Sitting silently behind Stone, Fakhrul wondered if snapping this cocksucker's neck would get him to shut up.

Monday, March 1, 2010

The Lost Girl

Off the top of my head, I can think of plenty of reasons why Mike is an asshole:

His personal record is dating three different girls in 24 hours.

He once stuffed an underwear into the exhaust pipe of somebody's car.

He wears aviator shades.

And the list goes on.

But every once in a while, he pulls off a little good deed to balance out his karma. The other day Mike and Putri were browsing through Borders Bookstore when a little girl no taller than Mike's knee wandered by.

"Mommy..." she cried, tears in her eyes. "Mommy..."

The funny thing was, because no one else seemed to notice the whimpering little girl walking around the bookstore alone, it didn't immediately click in Mike's mind that something was wrong. Only after a while did he realise that there were no adults with this girl.

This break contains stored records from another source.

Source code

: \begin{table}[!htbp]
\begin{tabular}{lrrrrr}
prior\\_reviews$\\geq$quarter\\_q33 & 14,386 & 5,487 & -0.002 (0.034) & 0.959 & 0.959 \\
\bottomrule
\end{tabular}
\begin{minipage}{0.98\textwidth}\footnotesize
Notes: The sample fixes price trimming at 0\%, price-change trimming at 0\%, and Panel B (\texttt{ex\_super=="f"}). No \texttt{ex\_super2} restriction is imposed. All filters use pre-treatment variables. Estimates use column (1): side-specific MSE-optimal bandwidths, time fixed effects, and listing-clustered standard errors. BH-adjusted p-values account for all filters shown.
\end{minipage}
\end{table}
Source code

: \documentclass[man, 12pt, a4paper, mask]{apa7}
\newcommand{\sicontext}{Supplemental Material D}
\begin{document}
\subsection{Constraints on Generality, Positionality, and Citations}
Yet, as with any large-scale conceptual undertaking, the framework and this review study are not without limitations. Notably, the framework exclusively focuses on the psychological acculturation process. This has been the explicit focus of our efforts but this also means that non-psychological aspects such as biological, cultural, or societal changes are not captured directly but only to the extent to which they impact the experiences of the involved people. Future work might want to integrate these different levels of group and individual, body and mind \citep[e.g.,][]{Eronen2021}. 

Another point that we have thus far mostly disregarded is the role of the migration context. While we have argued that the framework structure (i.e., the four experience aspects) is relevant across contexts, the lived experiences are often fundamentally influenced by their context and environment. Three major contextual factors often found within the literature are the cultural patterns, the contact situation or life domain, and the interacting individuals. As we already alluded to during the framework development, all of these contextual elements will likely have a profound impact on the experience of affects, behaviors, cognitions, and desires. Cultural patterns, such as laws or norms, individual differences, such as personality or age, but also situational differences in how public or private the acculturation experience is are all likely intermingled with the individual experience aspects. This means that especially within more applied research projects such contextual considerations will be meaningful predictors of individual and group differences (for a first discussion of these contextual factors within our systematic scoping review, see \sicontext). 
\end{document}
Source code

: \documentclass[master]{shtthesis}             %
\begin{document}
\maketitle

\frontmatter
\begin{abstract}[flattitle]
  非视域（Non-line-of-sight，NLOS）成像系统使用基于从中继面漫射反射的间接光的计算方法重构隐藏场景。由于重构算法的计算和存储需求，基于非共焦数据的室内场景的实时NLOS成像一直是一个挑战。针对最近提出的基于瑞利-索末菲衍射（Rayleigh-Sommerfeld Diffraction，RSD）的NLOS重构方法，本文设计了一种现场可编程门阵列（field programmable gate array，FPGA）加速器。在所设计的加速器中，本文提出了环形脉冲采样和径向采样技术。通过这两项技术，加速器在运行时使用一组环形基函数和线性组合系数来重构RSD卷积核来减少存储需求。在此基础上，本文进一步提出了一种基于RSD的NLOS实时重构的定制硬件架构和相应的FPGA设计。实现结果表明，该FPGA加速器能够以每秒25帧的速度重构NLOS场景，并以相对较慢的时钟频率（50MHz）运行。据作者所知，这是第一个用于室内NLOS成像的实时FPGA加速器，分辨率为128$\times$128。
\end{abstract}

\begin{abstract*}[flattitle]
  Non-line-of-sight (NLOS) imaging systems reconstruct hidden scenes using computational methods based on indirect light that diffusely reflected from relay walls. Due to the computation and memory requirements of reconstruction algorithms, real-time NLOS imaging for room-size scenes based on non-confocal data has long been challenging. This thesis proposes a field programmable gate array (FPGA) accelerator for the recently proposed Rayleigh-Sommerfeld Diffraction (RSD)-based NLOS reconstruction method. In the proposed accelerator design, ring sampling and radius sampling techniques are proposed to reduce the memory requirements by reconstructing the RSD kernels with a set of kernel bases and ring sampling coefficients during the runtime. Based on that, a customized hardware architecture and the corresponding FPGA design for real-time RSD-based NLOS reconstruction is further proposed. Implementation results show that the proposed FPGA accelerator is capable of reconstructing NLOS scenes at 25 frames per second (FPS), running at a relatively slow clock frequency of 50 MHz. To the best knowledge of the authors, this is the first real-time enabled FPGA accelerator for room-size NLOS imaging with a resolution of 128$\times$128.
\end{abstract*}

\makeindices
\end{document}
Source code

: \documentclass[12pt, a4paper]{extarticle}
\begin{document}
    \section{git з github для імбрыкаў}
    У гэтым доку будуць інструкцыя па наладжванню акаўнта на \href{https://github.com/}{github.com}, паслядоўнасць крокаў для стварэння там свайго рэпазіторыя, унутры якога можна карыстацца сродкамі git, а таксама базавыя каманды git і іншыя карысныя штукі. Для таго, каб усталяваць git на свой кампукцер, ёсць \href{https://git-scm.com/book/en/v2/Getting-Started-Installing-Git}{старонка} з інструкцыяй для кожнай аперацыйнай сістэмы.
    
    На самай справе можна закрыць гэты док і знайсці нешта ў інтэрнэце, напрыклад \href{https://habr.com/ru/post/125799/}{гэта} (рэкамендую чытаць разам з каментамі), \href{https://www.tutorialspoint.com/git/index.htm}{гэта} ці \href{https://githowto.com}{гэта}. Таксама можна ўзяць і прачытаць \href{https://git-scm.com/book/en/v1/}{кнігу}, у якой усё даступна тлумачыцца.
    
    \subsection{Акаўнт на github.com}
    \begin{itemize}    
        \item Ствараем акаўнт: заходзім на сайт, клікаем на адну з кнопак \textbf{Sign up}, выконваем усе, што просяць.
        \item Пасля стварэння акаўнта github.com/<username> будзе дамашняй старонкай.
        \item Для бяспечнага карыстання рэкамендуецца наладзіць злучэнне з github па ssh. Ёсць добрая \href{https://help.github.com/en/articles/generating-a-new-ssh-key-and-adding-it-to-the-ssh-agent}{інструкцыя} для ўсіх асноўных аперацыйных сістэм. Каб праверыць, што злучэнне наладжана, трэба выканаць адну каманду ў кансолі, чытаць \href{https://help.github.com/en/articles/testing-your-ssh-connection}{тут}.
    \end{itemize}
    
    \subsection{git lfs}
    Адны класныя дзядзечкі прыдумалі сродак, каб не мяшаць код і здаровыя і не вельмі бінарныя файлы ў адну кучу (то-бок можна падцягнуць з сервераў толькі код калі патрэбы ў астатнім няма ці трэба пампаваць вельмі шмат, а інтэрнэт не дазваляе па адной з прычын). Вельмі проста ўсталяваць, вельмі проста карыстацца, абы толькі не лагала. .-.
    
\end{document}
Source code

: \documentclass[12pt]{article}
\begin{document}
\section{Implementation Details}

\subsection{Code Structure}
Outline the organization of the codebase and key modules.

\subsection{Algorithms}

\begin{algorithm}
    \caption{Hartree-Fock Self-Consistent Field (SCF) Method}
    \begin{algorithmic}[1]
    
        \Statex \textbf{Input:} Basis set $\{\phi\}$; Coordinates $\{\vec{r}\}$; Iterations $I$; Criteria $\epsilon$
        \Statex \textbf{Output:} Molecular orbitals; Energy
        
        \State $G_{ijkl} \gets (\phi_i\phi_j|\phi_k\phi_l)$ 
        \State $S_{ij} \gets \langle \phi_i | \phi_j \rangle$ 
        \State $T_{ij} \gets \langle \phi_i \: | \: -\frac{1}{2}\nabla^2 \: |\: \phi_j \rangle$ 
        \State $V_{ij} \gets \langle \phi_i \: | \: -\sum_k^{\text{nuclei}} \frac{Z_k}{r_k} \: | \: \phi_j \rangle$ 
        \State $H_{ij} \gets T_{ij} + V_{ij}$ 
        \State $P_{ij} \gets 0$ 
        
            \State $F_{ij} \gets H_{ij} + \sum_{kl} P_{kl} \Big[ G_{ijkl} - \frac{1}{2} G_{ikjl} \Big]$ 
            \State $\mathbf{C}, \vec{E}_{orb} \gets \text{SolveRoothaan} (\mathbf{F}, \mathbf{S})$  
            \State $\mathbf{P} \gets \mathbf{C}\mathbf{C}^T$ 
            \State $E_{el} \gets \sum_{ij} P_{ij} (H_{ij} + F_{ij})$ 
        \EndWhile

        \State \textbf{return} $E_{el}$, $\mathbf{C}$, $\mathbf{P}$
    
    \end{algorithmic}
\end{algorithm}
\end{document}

"Wait up, sayang," he told Putri as he went to approach the kid.

"Hey, girl," he said, going down on one knee to match her height. He figured the last thing a lost child wanted to see was a bearded Indian guy staring down at her. "Are you lost?

What else does it look like, Sherlock?

"I'm looking for my mommy," the Eurasian girl sobbed, a little less frantic than she was before.

"Ok, my name is Micheal," he extended his palm. "What's your name?"

"Olivia," she responded, taking Mike's hand.

"I'll help you find your mother ok, Olivia?" he said. It must really suck being 3 feet tall and lost in a giant maze of book shelves, Mike imagined.

Olivia nodded, wiping her tears with her palm.

"What's your mother's name?" Mike asked.

"Mommy."

This was gonna be slightly harder than expected, Mike thought.

Putri, who had been watching the whole thing like a scene from TV Pendidikan RTM, piped up: "Girl, you know your mother's handphone number?"

"Zero one nine..." As Olivia recited the digits, Putri keyed them into her iPhone.

Noticing the weirded out expression on Mike's face, Putri asked, "Why, what's wrong?"

Mike leaned in so that Olivia wouldn't hear him. "Even I don't know my mother's handphone number by heart."

Saturday, February 27, 2010

The Video Game

As far as Mike could remember, Super Mario never used a shotgun to rob a prostitute.

Sonic the Hedgehog never ran over policemen with a stolen pickup truck.

But Vic Vance, however, had more flexible morals.

11 year old Ravin Manickam was Mike's cousin. And he had the one thing that Mike wished he had when he was eleven: a PlayStation 2. Which is why every time Ravin dropped by the Stone family house carrying the little black sling bag and the bright orange folder full of DVD games, Mike was ecstatic.

And since Cousin Ravin's parents knew nothing about the video game rating system, their kid got to play any game he friggn' wanted, regardless of how profane or violent or gory it was.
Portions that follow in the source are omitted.